Jennifer Lawrence Will No Longer Play Elizabeth Holmes Because Amanda Seyfried Already Did It

If you've been waiting to see Jennifer Lawrence don Elizabeth Holmes' black turtleneck, it sounds like you're out of luck. The actress is no longer set to play the Theranos fraudster in Adam McKay's "Bad Blood," according to The New York Times' Kyle Buchanan. The writer revealed as much in a tweet today after sharing his NYT profile about the "Don't Look Up" actress.

According to Buchanan, Lawrence had a change of heart about taking the role after witnessing Amanda Seyfried's Emmy-winning performance as the biotech star turned convicted criminal in Hulu's series "The Dropout." In a move that's rare in the era of competing true crime retellings, Lawrence conceded that her turn as Holmes wasn't needed after all. "I thought she was terrific," Buchanan quotes her as saying. "I was like, 'Yeah, we don't need to redo that.' She did it."

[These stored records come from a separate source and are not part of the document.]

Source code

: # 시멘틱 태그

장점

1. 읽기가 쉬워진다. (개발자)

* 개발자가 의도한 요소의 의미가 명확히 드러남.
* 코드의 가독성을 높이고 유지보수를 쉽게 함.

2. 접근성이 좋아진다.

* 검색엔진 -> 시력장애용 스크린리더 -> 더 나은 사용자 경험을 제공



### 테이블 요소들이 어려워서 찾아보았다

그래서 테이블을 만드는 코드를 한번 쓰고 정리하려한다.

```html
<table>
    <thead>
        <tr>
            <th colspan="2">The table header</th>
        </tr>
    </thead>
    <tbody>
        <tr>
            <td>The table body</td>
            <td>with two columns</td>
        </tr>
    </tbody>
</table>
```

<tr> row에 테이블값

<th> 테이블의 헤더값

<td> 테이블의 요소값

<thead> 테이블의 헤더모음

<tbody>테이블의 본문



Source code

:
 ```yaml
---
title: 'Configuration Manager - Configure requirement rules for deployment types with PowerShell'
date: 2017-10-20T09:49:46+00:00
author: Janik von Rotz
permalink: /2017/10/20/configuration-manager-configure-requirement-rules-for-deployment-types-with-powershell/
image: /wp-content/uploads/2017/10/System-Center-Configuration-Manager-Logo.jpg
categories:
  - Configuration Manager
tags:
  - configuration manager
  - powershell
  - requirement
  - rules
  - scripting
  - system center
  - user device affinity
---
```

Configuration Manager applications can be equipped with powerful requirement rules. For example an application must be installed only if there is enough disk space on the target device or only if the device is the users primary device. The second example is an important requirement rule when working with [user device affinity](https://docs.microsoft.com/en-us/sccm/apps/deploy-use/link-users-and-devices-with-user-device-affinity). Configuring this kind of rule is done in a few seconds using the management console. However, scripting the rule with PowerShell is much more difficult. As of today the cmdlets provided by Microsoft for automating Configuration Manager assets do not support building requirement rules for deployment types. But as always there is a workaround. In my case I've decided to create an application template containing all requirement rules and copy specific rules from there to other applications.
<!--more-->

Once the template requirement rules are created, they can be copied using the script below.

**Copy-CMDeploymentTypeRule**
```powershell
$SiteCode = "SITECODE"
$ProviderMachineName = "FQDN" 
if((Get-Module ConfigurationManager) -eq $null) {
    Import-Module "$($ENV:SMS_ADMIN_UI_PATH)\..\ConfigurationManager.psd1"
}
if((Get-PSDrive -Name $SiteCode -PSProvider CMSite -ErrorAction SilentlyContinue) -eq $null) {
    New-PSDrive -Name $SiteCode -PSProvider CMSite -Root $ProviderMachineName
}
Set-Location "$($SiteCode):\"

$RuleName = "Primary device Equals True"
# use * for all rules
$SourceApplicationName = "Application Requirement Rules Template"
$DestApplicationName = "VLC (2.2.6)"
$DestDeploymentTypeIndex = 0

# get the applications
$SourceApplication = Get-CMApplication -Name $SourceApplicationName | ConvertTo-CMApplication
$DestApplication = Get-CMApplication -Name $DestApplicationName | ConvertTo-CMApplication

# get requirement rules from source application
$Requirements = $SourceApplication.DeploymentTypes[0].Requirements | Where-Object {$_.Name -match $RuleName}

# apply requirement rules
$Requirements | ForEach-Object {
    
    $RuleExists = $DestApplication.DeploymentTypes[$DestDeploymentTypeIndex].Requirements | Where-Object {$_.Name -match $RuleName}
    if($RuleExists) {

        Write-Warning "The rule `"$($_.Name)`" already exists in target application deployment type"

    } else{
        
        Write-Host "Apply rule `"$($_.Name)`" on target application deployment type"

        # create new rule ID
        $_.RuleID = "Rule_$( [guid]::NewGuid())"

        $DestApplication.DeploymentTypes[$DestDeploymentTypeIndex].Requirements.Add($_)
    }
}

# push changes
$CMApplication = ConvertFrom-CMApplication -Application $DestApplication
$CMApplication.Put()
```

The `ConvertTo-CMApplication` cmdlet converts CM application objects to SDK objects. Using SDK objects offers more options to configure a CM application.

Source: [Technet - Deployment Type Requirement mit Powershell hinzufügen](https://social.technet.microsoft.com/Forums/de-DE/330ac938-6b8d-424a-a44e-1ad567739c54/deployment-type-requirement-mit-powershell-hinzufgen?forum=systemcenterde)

It's unclear as of publication time whether or not "Bad Blood" will move forward without Lawrence, who was cast in the role way back in 2016. In January, "Don't Look Up" writer-producer McKay told Insider that Lawrence was practicing voice work for the role, but it didn't sound like the project was nearing production at that point. "She's about to have a baby so I'm not going to bug her right now but she's born to play that role," McKay told the outlet. He said he hadn't heard the actor's version of Holmes' voice — which both "The Dropout" and HBO's documentary "The Inventor" posit she purposely deepened – but that "she's been working on it."

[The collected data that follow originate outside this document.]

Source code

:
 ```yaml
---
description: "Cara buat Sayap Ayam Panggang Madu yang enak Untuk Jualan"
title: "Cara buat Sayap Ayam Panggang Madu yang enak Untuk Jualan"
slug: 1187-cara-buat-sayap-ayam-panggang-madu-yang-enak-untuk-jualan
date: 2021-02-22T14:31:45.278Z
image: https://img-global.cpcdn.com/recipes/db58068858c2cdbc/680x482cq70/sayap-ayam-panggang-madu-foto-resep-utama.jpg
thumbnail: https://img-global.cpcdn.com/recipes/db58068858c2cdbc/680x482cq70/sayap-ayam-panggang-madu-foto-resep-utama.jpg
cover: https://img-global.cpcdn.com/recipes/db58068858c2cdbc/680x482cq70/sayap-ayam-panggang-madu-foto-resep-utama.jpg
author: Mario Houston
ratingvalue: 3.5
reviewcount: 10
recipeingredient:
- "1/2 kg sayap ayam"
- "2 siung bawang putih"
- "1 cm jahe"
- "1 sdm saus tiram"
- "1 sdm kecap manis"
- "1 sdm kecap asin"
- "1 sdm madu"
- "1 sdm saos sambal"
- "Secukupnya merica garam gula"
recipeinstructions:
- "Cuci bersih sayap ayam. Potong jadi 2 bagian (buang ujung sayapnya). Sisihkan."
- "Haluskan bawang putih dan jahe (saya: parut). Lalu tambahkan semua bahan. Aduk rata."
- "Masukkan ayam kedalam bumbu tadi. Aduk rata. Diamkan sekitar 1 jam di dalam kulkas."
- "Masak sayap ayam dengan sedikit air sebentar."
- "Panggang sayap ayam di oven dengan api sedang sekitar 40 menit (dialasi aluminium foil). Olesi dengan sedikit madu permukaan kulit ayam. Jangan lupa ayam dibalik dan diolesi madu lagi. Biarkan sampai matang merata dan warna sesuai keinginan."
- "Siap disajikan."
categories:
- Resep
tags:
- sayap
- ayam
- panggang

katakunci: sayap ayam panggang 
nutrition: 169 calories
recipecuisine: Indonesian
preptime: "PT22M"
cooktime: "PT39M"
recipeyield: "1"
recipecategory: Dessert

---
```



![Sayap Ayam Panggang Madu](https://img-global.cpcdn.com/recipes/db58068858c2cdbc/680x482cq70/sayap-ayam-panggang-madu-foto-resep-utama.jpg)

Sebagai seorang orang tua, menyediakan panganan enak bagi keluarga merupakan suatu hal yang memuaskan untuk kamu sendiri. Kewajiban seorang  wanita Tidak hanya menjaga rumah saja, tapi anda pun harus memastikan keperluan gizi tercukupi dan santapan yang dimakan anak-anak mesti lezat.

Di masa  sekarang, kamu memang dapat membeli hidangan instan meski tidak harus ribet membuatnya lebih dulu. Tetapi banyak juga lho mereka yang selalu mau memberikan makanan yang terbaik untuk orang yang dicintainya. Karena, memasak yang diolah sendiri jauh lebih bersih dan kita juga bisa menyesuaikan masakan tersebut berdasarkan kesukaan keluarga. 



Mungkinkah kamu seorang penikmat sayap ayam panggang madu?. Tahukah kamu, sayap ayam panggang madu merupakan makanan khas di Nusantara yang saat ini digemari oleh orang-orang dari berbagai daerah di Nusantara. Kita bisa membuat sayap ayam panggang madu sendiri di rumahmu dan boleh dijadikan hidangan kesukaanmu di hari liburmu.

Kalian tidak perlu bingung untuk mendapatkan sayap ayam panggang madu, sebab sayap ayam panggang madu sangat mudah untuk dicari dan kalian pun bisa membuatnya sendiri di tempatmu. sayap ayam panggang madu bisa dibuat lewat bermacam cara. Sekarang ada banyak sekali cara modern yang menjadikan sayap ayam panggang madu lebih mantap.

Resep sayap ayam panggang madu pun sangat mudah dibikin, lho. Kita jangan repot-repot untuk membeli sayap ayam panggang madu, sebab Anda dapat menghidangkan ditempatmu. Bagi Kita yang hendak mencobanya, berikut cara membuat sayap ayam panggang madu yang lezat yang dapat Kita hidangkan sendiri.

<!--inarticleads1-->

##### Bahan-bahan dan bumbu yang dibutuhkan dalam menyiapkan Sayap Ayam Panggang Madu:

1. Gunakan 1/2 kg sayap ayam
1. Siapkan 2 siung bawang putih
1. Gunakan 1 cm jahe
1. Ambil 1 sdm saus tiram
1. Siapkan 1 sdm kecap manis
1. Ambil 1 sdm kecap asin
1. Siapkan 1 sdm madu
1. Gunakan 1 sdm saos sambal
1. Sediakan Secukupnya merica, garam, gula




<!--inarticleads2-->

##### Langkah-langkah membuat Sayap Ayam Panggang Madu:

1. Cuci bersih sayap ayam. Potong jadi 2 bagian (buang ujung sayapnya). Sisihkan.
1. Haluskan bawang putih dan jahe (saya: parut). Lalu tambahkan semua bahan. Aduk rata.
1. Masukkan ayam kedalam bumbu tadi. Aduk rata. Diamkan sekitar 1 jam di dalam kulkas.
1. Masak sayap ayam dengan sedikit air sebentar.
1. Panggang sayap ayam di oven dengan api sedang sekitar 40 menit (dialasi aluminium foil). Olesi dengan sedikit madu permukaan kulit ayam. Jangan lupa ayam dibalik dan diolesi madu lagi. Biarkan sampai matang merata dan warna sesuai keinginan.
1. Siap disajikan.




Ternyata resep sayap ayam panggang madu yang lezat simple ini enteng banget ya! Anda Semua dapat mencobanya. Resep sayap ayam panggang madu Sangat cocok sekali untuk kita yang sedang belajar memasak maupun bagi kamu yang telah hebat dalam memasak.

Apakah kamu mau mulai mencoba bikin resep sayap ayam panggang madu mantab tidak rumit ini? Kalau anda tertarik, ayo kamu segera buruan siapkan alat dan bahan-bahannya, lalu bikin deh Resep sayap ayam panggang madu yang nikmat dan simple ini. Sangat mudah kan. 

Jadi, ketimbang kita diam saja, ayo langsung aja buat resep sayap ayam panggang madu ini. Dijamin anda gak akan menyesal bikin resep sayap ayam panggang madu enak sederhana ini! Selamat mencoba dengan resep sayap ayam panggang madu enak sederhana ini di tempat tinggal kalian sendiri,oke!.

We've seen the Theranos story before

McKay's project was set to adapt John Carreyrou's acclaimed book "Bad Blood: Secrets and Lies in a Silicon Valley Startup," which detailed the allegations against Holmes and her company Theranos. Carreyrou himself was directly responsible for making Holmes' misdeeds public, as he wrote a 2015 article for The Wall Street Journal detailing the conditions inside Theranos. 

As for those conditions? Well, the official synopsis for Carreyrou's "Bad Blood" sums them up well:

"A teenage Stanford dropout when she patented her idea for developing portable devices to administer comprehensive tests using only a single drop of blood, Holmes had a meteoric rise in Silicon Valley. She was acknowledged as the youngest self-made female billionaire in the world, helped in large part by her doe-eyed, husky-voiced charisma that attracted the likes of former secretaries of state George Shultz and Henry Kissinger and current secretary of defense James Mattis to her board of directors. Yet the company's purported capabilities and successes were shams, created by Holmes' unwavering but deluded belief in her thesis and reinforced by a workplace run on intimidation, fear, and paranoia."

McKay most recently executive produced another saga based on a bombshell true story, the LA Lakers series "Winning Time." He's also got plenty of projects in the works, including the HBO drama "Big Swiss" and the Amy Adams-led Netflix project "Kings of America." And while we may not see Lawrence as Holmes soon, but you can see her in the A24 war drama "Causeway," which hits theaters and Apple TV+ on November 4, 2022. She'll also appear in the adult comedy "No Hard Feelings," which is set for a June 16, 2023 release.